Used that setup for the past Week on our production servers without issues.

etix

Thanks for your contribution!

It's a very interesting idea I would definitely pursue. I would probably go even further and make it support hybrid repositories, this way a repository can contain both files and dummy files. I can imagine many use-cases for that.

etix · 2017-10-17T13:45:50Z

scan/scan.go

-	d.modTime = f.ModTime()
+
+	if dummyFile {
+		raw, err := ioutil.ReadFile(path)


In case someone makes a configuration error, we don't want mirrorbits to load a multi-gigabyte file into memory. Making a custom reader that will do some basic sanity check would be much better. Even better, if the file is not a "dummyFile", then fallback to the standard method. This way, we can have an hybrid repository.

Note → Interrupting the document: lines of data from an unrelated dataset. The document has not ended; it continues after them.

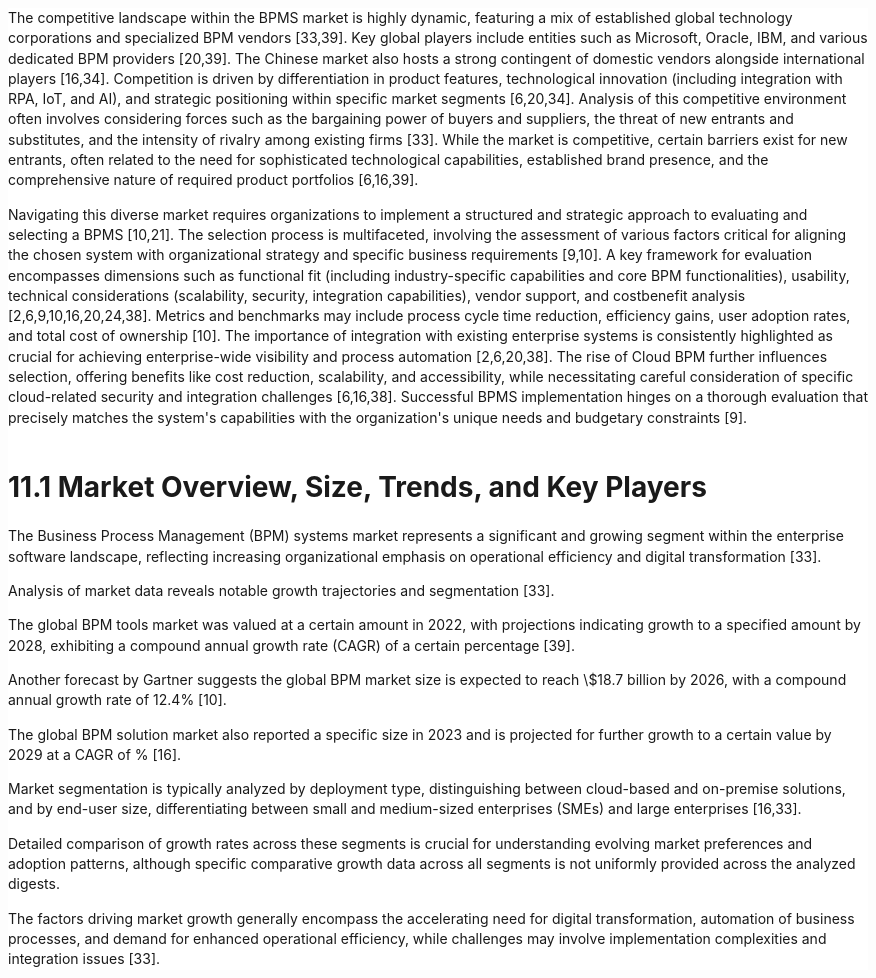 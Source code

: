 The competitive landscape within the BPMS market is highly dynamic, featuring a mix of established global technology corporations and specialized BPM vendors [33,39]. Key global players include entities such as Microsoft, Oracle, IBM, and various dedicated BPM providers [20,39]. The Chinese market also hosts a strong contingent of domestic vendors alongside international players [16,34]. Competition is driven by differentiation in product features, technological innovation (including integration with RPA, IoT, and AI), and strategic positioning within specific market segments [6,20,34]. Analysis of this competitive environment often involves considering forces such as the bargaining power of buyers and suppliers, the threat of new entrants and substitutes, and the intensity of rivalry among existing firms [33]. While the market is competitive, certain barriers exist for new entrants, often related to the need for sophisticated technological capabilities, established brand presence, and the comprehensive nature of required product portfolios [6,16,39].​  

Navigating this diverse market requires organizations to implement a structured and strategic approach to evaluating and selecting a BPMS [10,21]. The selection process is multifaceted, involving the assessment of various factors critical for aligning the chosen system with organizational strategy and specific business requirements [9,10]. A key framework for evaluation encompasses dimensions such as functional fit (including industry-specific capabilities and core BPM functionalities), usability, technical considerations (scalability, security, integration capabilities), vendor support, and costbenefit analysis [2,6,9,10,16,20,24,38]. Metrics and benchmarks may include process cycle time reduction, efficiency gains, user adoption rates, and total cost of ownership [10]. The importance of integration with existing enterprise systems is consistently highlighted as crucial for achieving enterprise-wide visibility and process automation [2,6,20,38]. The rise of Cloud BPM further influences selection, offering benefits like cost reduction, scalability, and accessibility, while necessitating careful consideration of specific cloud-related security and integration challenges [6,16,38]. Successful BPMS implementation hinges on a thorough evaluation that precisely matches the system's capabilities with the organization's unique needs and budgetary constraints [9].​  

# 11.1 Market Overview, Size, Trends, and Key Players  

The Business Process Management (BPM) systems market represents a significant and growing segment within the enterprise software landscape, reflecting increasing organizational emphasis on operational efficiency and digital transformation [33].  

Analysis of market data reveals notable growth trajectories and segmentation [33].  

The global BPM tools market was valued at a certain amount in 2022, with projections indicating growth to a specified amount by 2028, exhibiting a compound annual growth rate (CAGR) of a certain percentage [39].  

Another forecast by Gartner suggests the global BPM market size is expected to reach \\$18.7 billion by 2026, with a compound annual growth rate of 12.4% [10].  

The global BPM solution market also reported a specific size in 2023 and is projected for further growth to a certain value by 2029 at a CAGR of $\%$ [16].  

Market segmentation is typically analyzed by deployment type, distinguishing between cloud-based and on-premise solutions, and by end-user size, differentiating between small and medium-sized enterprises (SMEs) and large enterprises [16,33].​  

Detailed comparison of growth rates across these segments is crucial for understanding evolving market preferences and adoption patterns, although specific comparative growth data across all segments is not uniformly provided across the analyzed digests.  

The factors driving market growth generally encompass the accelerating need for digital transformation, automation of business processes, and demand for enhanced operational efficiency, while challenges may involve implementation complexities and integration issues [33].  
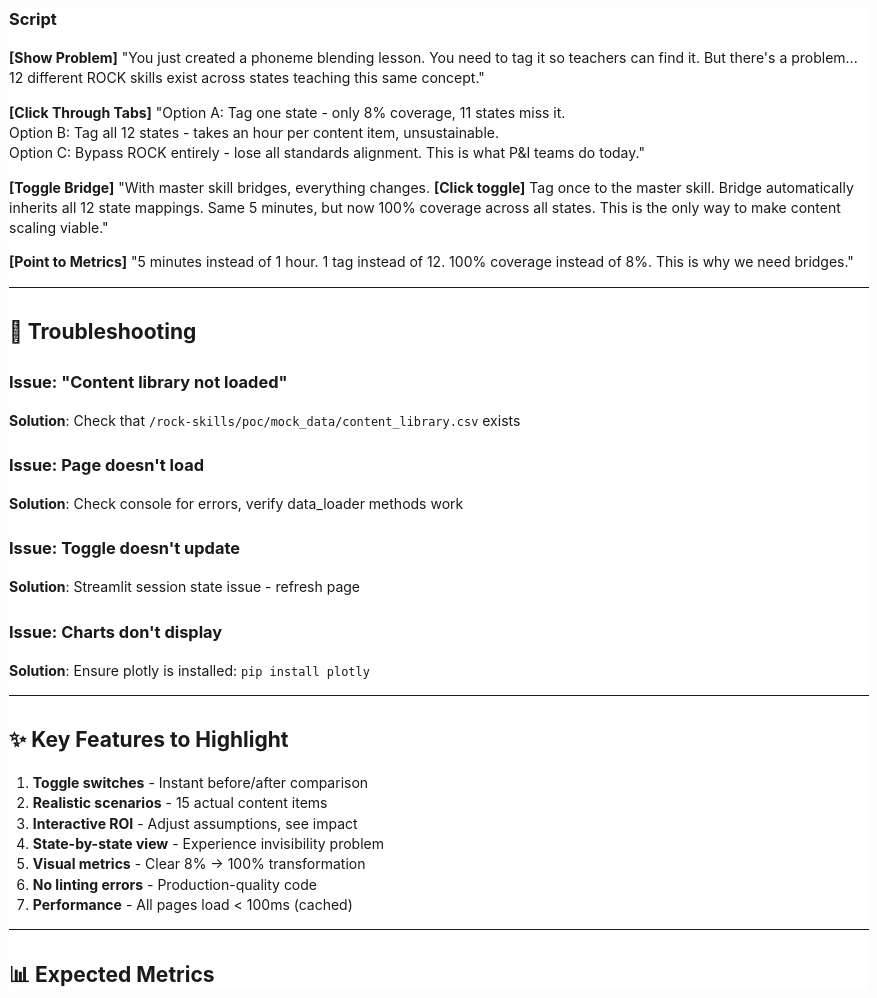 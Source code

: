 ### Script

**[Show Problem]**
"You just created a phoneme blending lesson. You need to tag it so teachers can find it. But there's a problem... 12 different ROCK skills exist across states teaching this same concept."

**[Click Through Tabs]**
"Option A: Tag one state - only 8% coverage, 11 states miss it.  
Option B: Tag all 12 states - takes an hour per content item, unsustainable.  
Option C: Bypass ROCK entirely - lose all standards alignment. This is what P&I teams do today."

**[Toggle Bridge]**
"With master skill bridges, everything changes. **[Click toggle]** Tag once to the master skill. Bridge automatically inherits all 12 state mappings. Same 5 minutes, but now 100% coverage across all states. This is the only way to make content scaling viable."

**[Point to Metrics]**
"5 minutes instead of 1 hour. 1 tag instead of 12. 100% coverage instead of 8%. This is why we need bridges."

---

## 🐛 Troubleshooting

### Issue: "Content library not loaded"
**Solution**: Check that `/rock-skills/poc/mock_data/content_library.csv` exists

### Issue: Page doesn't load
**Solution**: Check console for errors, verify data_loader methods work

### Issue: Toggle doesn't update
**Solution**: Streamlit session state issue - refresh page

### Issue: Charts don't display
**Solution**: Ensure plotly is installed: `pip install plotly`

---

## ✨ Key Features to Highlight

1. **Toggle switches** - Instant before/after comparison
2. **Realistic scenarios** - 15 actual content items
3. **Interactive ROI** - Adjust assumptions, see impact
4. **State-by-state view** - Experience invisibility problem
5. **Visual metrics** - Clear 8% → 100% transformation
6. **No linting errors** - Production-quality code
7. **Performance** - All pages load < 100ms (cached)

---

## 📊 Expected Metrics

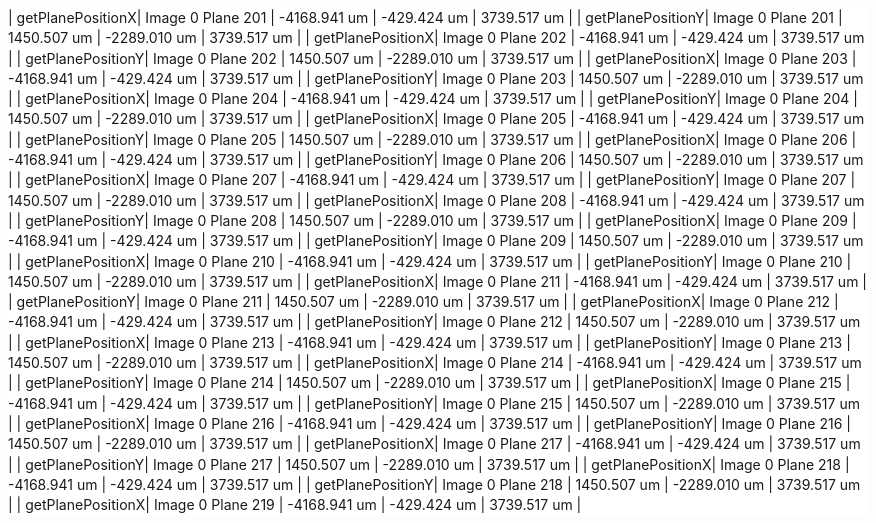 | getPlanePositionX| Image 0 Plane 201 | -4168.941 um | -429.424 um | 3739.517 um |
| getPlanePositionY| Image 0 Plane 201 | 1450.507 um | -2289.010 um | 3739.517 um |
| getPlanePositionX| Image 0 Plane 202 | -4168.941 um | -429.424 um | 3739.517 um |
| getPlanePositionY| Image 0 Plane 202 | 1450.507 um | -2289.010 um | 3739.517 um |
| getPlanePositionX| Image 0 Plane 203 | -4168.941 um | -429.424 um | 3739.517 um |
| getPlanePositionY| Image 0 Plane 203 | 1450.507 um | -2289.010 um | 3739.517 um |
| getPlanePositionX| Image 0 Plane 204 | -4168.941 um | -429.424 um | 3739.517 um |
| getPlanePositionY| Image 0 Plane 204 | 1450.507 um | -2289.010 um | 3739.517 um |
| getPlanePositionX| Image 0 Plane 205 | -4168.941 um | -429.424 um | 3739.517 um |
| getPlanePositionY| Image 0 Plane 205 | 1450.507 um | -2289.010 um | 3739.517 um |
| getPlanePositionX| Image 0 Plane 206 | -4168.941 um | -429.424 um | 3739.517 um |
| getPlanePositionY| Image 0 Plane 206 | 1450.507 um | -2289.010 um | 3739.517 um |
| getPlanePositionX| Image 0 Plane 207 | -4168.941 um | -429.424 um | 3739.517 um |
| getPlanePositionY| Image 0 Plane 207 | 1450.507 um | -2289.010 um | 3739.517 um |
| getPlanePositionX| Image 0 Plane 208 | -4168.941 um | -429.424 um | 3739.517 um |
| getPlanePositionY| Image 0 Plane 208 | 1450.507 um | -2289.010 um | 3739.517 um |
| getPlanePositionX| Image 0 Plane 209 | -4168.941 um | -429.424 um | 3739.517 um |
| getPlanePositionY| Image 0 Plane 209 | 1450.507 um | -2289.010 um | 3739.517 um |
| getPlanePositionX| Image 0 Plane 210 | -4168.941 um | -429.424 um | 3739.517 um |
| getPlanePositionY| Image 0 Plane 210 | 1450.507 um | -2289.010 um | 3739.517 um |
| getPlanePositionX| Image 0 Plane 211 | -4168.941 um | -429.424 um | 3739.517 um |
| getPlanePositionY| Image 0 Plane 211 | 1450.507 um | -2289.010 um | 3739.517 um |
| getPlanePositionX| Image 0 Plane 212 | -4168.941 um | -429.424 um | 3739.517 um |
| getPlanePositionY| Image 0 Plane 212 | 1450.507 um | -2289.010 um | 3739.517 um |
| getPlanePositionX| Image 0 Plane 213 | -4168.941 um | -429.424 um | 3739.517 um |
| getPlanePositionY| Image 0 Plane 213 | 1450.507 um | -2289.010 um | 3739.517 um |
| getPlanePositionX| Image 0 Plane 214 | -4168.941 um | -429.424 um | 3739.517 um |
| getPlanePositionY| Image 0 Plane 214 | 1450.507 um | -2289.010 um | 3739.517 um |
| getPlanePositionX| Image 0 Plane 215 | -4168.941 um | -429.424 um | 3739.517 um |
| getPlanePositionY| Image 0 Plane 215 | 1450.507 um | -2289.010 um | 3739.517 um |
| getPlanePositionX| Image 0 Plane 216 | -4168.941 um | -429.424 um | 3739.517 um |
| getPlanePositionY| Image 0 Plane 216 | 1450.507 um | -2289.010 um | 3739.517 um |
| getPlanePositionX| Image 0 Plane 217 | -4168.941 um | -429.424 um | 3739.517 um |
| getPlanePositionY| Image 0 Plane 217 | 1450.507 um | -2289.010 um | 3739.517 um |
| getPlanePositionX| Image 0 Plane 218 | -4168.941 um | -429.424 um | 3739.517 um |
| getPlanePositionY| Image 0 Plane 218 | 1450.507 um | -2289.010 um | 3739.517 um |
| getPlanePositionX| Image 0 Plane 219 | -4168.941 um | -429.424 um | 3739.517 um |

etix · 2017-10-17T13:49:01Z

scan/scan.go

+		if err != nil {
+			fmt.Println(err.Error())
+			fmt.Println("Failed to read file, DELETING!")
+			os.Remove(path)


This is way too dangerous and can result in a massive data loss if the redirector is also the main rsync server. Just ignore the file and display an error to the console instead.

etix · 2017-10-17T13:50:22Z

scan/scan.go

+		var c []DummyFile
+		err = json.Unmarshal(raw, &c)
+		if err != nil {
+    		log.Errorf("error decoding json: %v", err)


It seems you're mixing space and tabs. Please go fmt your code.

etix · 2017-10-17T13:53:30Z

scan/scan.go

+	if dummyFile {
+		raw, err := ioutil.ReadFile(path)
+		if err != nil {
+			fmt.Println(err.Error())


Use log.Error instead of fmt.

etix · 2017-10-17T13:53:48Z

scan/scan.go

+		d.size =  dfData.Size
+		d.modTime, err = time.Parse("2006-01-02 15:04:05.999999999 -0700 MST", dfData.ModTime)
+		if err != nil {
+			fmt.Println(err)


Use log.Error instead of fmt.

Myself5 · 2017-10-17T19:09:36Z

OK, so I adjusted the fmt calls, and allowed fallback to "normal" mode. For reading I added a basic check if the file is > 1MB (which no JSON file should ever be considering it contains only 5 values) and I ran it through gofmt -w scan/scan.go. For a custom reader I lack the knowledge (thats my first GO project ever), however, I wouldn't see what else we can check for.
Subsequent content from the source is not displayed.